Check if a project exists and the user can have access to it

Hi guys,

I have the following code in my meteor app:

<template name="edit">
	{{#if projectExists projectId}}
		{{#if isAllowed projectId}}
			{{> ide_modals}}
			{{> ide}}
		{{else}}
			{{> not_allowed}}
		{{/if}}
	{{else}}
		{{> error_page}}
	{{/if}}
</template>

But always when I access the page, the “error_page” template show first and after the right page is displayed.

How I can check if a project exists and if a user is allowed to access it in the right way?

Thanks for all,
Cheers,

This could be called something akin to flash of unstyled content. It happens because the template runs before your subscription data is available. I also looking forward to what approaches are commonly used in the community to handle this.

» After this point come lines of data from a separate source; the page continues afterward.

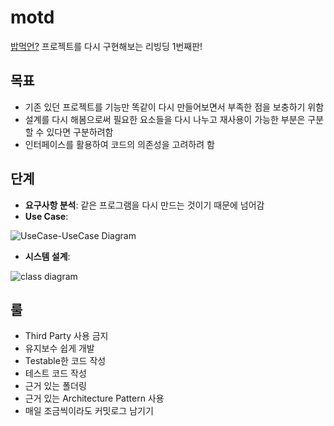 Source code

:# motd

[밥먹언?](https://github.com/DeveloperAcademy-POSTECH/MC3-Team3-Puhaha)
 프로젝트를 다시 구현해보는 리빙딩 1번째판!

## 목표
* 기존 있던 프로젝트를 기능만 똑같이 다시 만들어보면서 부족한 점을 보충하기 위함
* 설계를 다시 해봄으로써 필요한 요소들을 다시 나누고 재사용이 가능한 부분은 구분할 수 있다면 구분하려함
* 인터페이스를 활용하여 코드의 의존성을 고려하려 함

## 단계
* **요구사항 분석**: 같은 프로그램을 다시 만드는 것이기 때문에 넘어감
* **Use Case**:

 ![UseCase-UseCase Diagram](https://user-images.githubusercontent.com/99120199/224209982-5ab00a1c-eb3b-4f4d-8a1e-1320078f779e.jpg)

* **시스템 설계**:

 ![class diagram](https://user-images.githubusercontent.com/99120199/224531241-58f10cb4-e17f-470c-8a32-44379d5ae324.jpg)


## 룰
* Third Party 사용 금지
* 유지보수 쉽게 개발
* Testable한 코드 작성
* 테스트 코드 작성
* 근거 있는 폴더링
* 근거 있는 Architecture Pattern 사용
* 매일 조금씩이라도 커밋로그 남기기
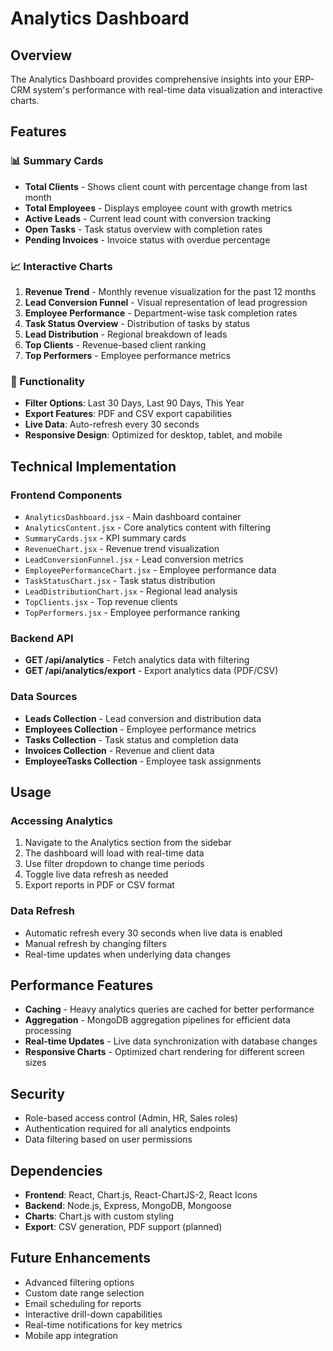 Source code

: # Analytics Dashboard

## Overview
The Analytics Dashboard provides comprehensive insights into your ERP-CRM system's performance with real-time data visualization and interactive charts.

## Features

### 📊 Summary Cards
- **Total Clients** - Shows client count with percentage change from last month
- **Total Employees** - Displays employee count with growth metrics
- **Active Leads** - Current lead count with conversion tracking
- **Open Tasks** - Task status overview with completion rates
- **Pending Invoices** - Invoice status with overdue percentage

### 📈 Interactive Charts
1. **Revenue Trend** - Monthly revenue visualization for the past 12 months
2. **Lead Conversion Funnel** - Visual representation of lead progression
3. **Employee Performance** - Department-wise task completion rates
4. **Task Status Overview** - Distribution of tasks by status
5. **Lead Distribution** - Regional breakdown of leads
6. **Top Clients** - Revenue-based client ranking
7. **Top Performers** - Employee performance metrics

### 🔧 Functionality
- **Filter Options**: Last 30 Days, Last 90 Days, This Year
- **Export Features**: PDF and CSV export capabilities
- **Live Data**: Auto-refresh every 30 seconds
- **Responsive Design**: Optimized for desktop, tablet, and mobile

## Technical Implementation

### Frontend Components
- `AnalyticsDashboard.jsx` - Main dashboard container
- `AnalyticsContent.jsx` - Core analytics content with filtering
- `SummaryCards.jsx` - KPI summary cards
- `RevenueChart.jsx` - Revenue trend visualization
- `LeadConversionFunnel.jsx` - Lead conversion metrics
- `EmployeePerformanceChart.jsx` - Employee performance data
- `TaskStatusChart.jsx` - Task status distribution
- `LeadDistributionChart.jsx` - Regional lead analysis
- `TopClients.jsx` - Top revenue clients
- `TopPerformers.jsx` - Employee performance ranking

### Backend API
- **GET /api/analytics** - Fetch analytics data with filtering
- **GET /api/analytics/export** - Export analytics data (PDF/CSV)

### Data Sources
- **Leads Collection** - Lead conversion and distribution data
- **Employees Collection** - Employee performance metrics
- **Tasks Collection** - Task status and completion data
- **Invoices Collection** - Revenue and client data
- **EmployeeTasks Collection** - Employee task assignments

## Usage

### Accessing Analytics
1. Navigate to the Analytics section from the sidebar
2. The dashboard will load with real-time data
3. Use filter dropdown to change time periods
4. Toggle live data refresh as needed
5. Export reports in PDF or CSV format

### Data Refresh
- Automatic refresh every 30 seconds when live data is enabled
- Manual refresh by changing filters
- Real-time updates when underlying data changes

## Performance Features
- **Caching** - Heavy analytics queries are cached for better performance
- **Aggregation** - MongoDB aggregation pipelines for efficient data processing
- **Real-time Updates** - Live data synchronization with database changes
- **Responsive Charts** - Optimized chart rendering for different screen sizes

## Security
- Role-based access control (Admin, HR, Sales roles)
- Authentication required for all analytics endpoints
- Data filtering based on user permissions

## Dependencies
- **Frontend**: React, Chart.js, React-ChartJS-2, React Icons
- **Backend**: Node.js, Express, MongoDB, Mongoose
- **Charts**: Chart.js with custom styling
- **Export**: CSV generation, PDF support (planned)

## Future Enhancements
- Advanced filtering options
- Custom date range selection
- Email scheduling for reports
- Interactive drill-down capabilities
- Real-time notifications for key metrics
- Mobile app integration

The canonical way of handling this in Blaze is by using {{#if Template.subscriptionsReady}} in your template. In @hilty’s example, this would be:

<template name="edit">
  {{#if Template.subscriptionsReady}}
    {{#if projectExists projectId}}
      {{#if isAllowed projectId}}
        {{> ide_modals}}
        {{> ide}}
      {{else}}
        {{> not_allowed}}
      {{/if}}
    {{else}}
      {{> error_page}}
    {{/if}}
  {{/if}}
</template>

This approach is predicated on the use of template level subscriptions.

Thanks @robfallows! =)

I did the changes that you recommend in my page and in the code I added this:

Template.edit.onCreated(function(){
	var self = this;
	self.subscribe("current-project", Router.current().params._id);
});

One more question about it…

Before I was doing the “is Allowed” check this way:

	isAllowed: function(id){
		Meteor.call("isAllowed", id, function(err,res){
			Session.set("isAllowed", res);
		});

		return Session.get("isAllowed");
	}

But because of the Meteor.call delay I was still having the problem of “not_allowed” showing. To avoid it now I’m doing the check this way:

	isAllowed: function(id){
		var user = Meteor.userId();
		var owner = Projects.findOne().owner;
		return user === owner;
	}

My question is: This is the best way to make this check? For me this sounds a little insecure.

Neither of those approaches is secure. In the first example, I can set the Session variable through my browser’s web inspector and override your value.

The only secure way to do this is to do the verification on the server and only ever return documents belonging to the user. Methods and publications have access to the user id of the connecting client and this cannot be manipulated externally.